Zelden viel er op een door Dorna belegde persconferentie groter nieuws te rapen dan vorige week zaterdag in Spielberg. Tenzij je als motorsportliefhebber vijf dagen incommunicado was, weet je dat er vanaf volgend jaar sprintraces worden gereden in de MotoGP. Concreet betekent dit, dat er op de zaterdag van elk raceweekend ‘gesprint’ wordt. Zo’n sprintrace gaat dan over de helft van de normale GP en ook de punten worden (ongeveer) gehalveerd.
De MotoGP is niet het eerste racekampioenschap dat een sprintrace introduceert. De MXGP begon er al mee in 2009 (toen de klasse officieel nog MX1 heette), het WK Superbike heeft sinds 2019 een superpole-race en de F1 introduceerde in 2021 sprintraces bij drie GP’s per jaar.
Hoe je de voorbeelden hierboven ook bekijkt, allemaal hebben ze één ding gemeen, namelijk de tegenstand die ze oproepen. Vooral de ‘puristen’ zien sprintraces als de baarlijke duivel en zelfs ‘de veramerikanisering’ van hun geliefde sportdiscipline. In het geval van de F1 zou dat weleens kunnen kloppen want ’s werelds grootste autosportkampioenschap is nu in Amerikaanse handen. En toegegeven in de F1 waren de sprintraces, op die van Imola dit jaar na, tot nog toe niet veel soeps. Maar ik denk vooral dat de puristen niet goed weten onder welke noemer ze die sprintraces moeten vatten.

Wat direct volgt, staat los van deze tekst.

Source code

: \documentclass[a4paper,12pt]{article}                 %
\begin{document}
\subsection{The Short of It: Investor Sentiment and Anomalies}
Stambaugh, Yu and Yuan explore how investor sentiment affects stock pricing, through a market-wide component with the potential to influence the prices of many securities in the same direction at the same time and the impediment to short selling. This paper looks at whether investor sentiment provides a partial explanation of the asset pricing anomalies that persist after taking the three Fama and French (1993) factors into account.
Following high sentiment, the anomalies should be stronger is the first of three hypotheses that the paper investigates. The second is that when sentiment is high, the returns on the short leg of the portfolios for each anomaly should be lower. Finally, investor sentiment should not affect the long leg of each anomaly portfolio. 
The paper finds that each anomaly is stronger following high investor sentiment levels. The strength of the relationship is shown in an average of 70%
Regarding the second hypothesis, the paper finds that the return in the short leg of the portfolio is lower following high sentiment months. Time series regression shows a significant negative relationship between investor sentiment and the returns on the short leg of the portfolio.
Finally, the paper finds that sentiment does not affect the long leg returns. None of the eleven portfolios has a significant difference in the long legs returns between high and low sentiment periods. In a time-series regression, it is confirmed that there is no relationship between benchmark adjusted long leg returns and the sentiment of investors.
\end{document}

Als een zuivere GP (in MotoGP, MXGP en F1) kan je ze zeker niet beschouwen. Een zege in een sprintrace komt dan ook niet echt op het palmares van een piloot, maar misschien moeten de wikipedia-historici – die overigens meestal goed werk leveren, waarvoor dank – ook maar eens de sprintrace-resultaten gaan bijhouden.